Bigarreau Lapins Bio é uma variedade de origem canadiana, que apresenta uma boa produção, bastante tardia, estendendo-se por julho até início de agosto. Esta cereja bigarreau é de grande calibre, de 2,5 a 3 cm de diâmetro, com peso de 8 a 10 gramas, de forma cordiforme (em forma de coração). A sua pele pouco espessa, brilhante, é de cor vermelho-alaranjado, tornando-se vermelho vivo à maturidade. A polpa vermelha é suculenta, firme, macia, crocante, doce, subtilmente acidulada e perfumada. A Lapins tem a particularidade de poder ser consumida ainda pouco madura. Este bigarreautier apresenta uma floração primaveril notável e a sua silhueta ereta permite a plantação em espaços mais reduzidos. É resistente ao frio e adapta-se bem a todos os tipos de solos, exceto os demasiado argilosos, simplificando assim a sua implantação em todas as regiões de Portugal. Recomenda-se a plantação no outono. Este cerejeiro, tolerante à bacteriose e bastante resistente às doenças, é fácil de cultivar e praticamente sem manutenção.

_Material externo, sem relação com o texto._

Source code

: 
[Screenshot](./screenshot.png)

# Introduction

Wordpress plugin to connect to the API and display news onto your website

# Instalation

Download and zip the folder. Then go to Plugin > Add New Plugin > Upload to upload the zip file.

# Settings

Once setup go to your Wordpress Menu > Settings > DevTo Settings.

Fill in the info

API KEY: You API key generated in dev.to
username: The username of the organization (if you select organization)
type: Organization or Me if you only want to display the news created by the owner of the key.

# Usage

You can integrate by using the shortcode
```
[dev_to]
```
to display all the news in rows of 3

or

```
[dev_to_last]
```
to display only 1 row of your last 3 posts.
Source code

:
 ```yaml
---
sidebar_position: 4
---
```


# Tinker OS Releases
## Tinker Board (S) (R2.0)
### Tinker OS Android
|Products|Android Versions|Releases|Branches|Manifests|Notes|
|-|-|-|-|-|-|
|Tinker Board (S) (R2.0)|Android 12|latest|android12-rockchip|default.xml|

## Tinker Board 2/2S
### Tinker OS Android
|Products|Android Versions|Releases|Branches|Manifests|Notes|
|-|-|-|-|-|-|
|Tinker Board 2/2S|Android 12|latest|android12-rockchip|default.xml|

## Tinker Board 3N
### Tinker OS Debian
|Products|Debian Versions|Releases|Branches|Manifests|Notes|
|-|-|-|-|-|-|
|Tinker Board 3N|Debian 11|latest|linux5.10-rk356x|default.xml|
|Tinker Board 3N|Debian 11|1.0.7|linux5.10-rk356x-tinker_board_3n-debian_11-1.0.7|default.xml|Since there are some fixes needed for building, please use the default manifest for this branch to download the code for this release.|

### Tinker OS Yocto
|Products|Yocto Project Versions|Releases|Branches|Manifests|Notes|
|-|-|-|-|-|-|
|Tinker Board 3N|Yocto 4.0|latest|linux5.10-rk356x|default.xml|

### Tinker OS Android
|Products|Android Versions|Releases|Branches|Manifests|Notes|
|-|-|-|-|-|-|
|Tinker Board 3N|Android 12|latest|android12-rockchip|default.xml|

Planta proveniente da Agricultura Biológica.

Prunus avium pertence à família das Rosáceas, como o Cerejeiro-Guindo (Prunus cerasus). Também conhecido por Meriseiro ou Cerejeiro-dos-pássaros, é originário da Europa, da Ásia Ocidental e do Norte de África, estando presente na Europa desde a época neolítica (Idade da Pedra Polida). Em França, a sua cultura começa a partir da Idade Média, onde é apreciado pelos seus frutos e pela madeira. Foi sobretudo no século XVII que colonizou os maiores pomares do país. No século XVIII, Luís XV incentivou e favoreceu a descoberta de novas variedades.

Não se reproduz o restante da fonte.